• [INSTRUCTIONS FOR THE TASK]: Return the number of lines below that contain "Bayesian"; nothing else belongs in the reply.

• [DATA SUPPLIED]:
──────────
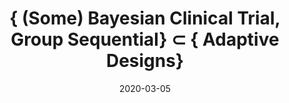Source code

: ---
title: "{ (Some) Bayesian Clinical Trial, Group Sequential} $\\subset$ { Adaptive Designs}"
collection: talks
type: "Class Presentation"
permalink: /talks/2020-03-05-Sequential-Bayesian-Trial.html
venue: "University of Alabama at Birmingham, Department of Biostatistics"
date: 2020-03-05
location: "Birmingham, Alabama"
---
──────────
• [RESPONSE TO THIS EXERCISE]: 2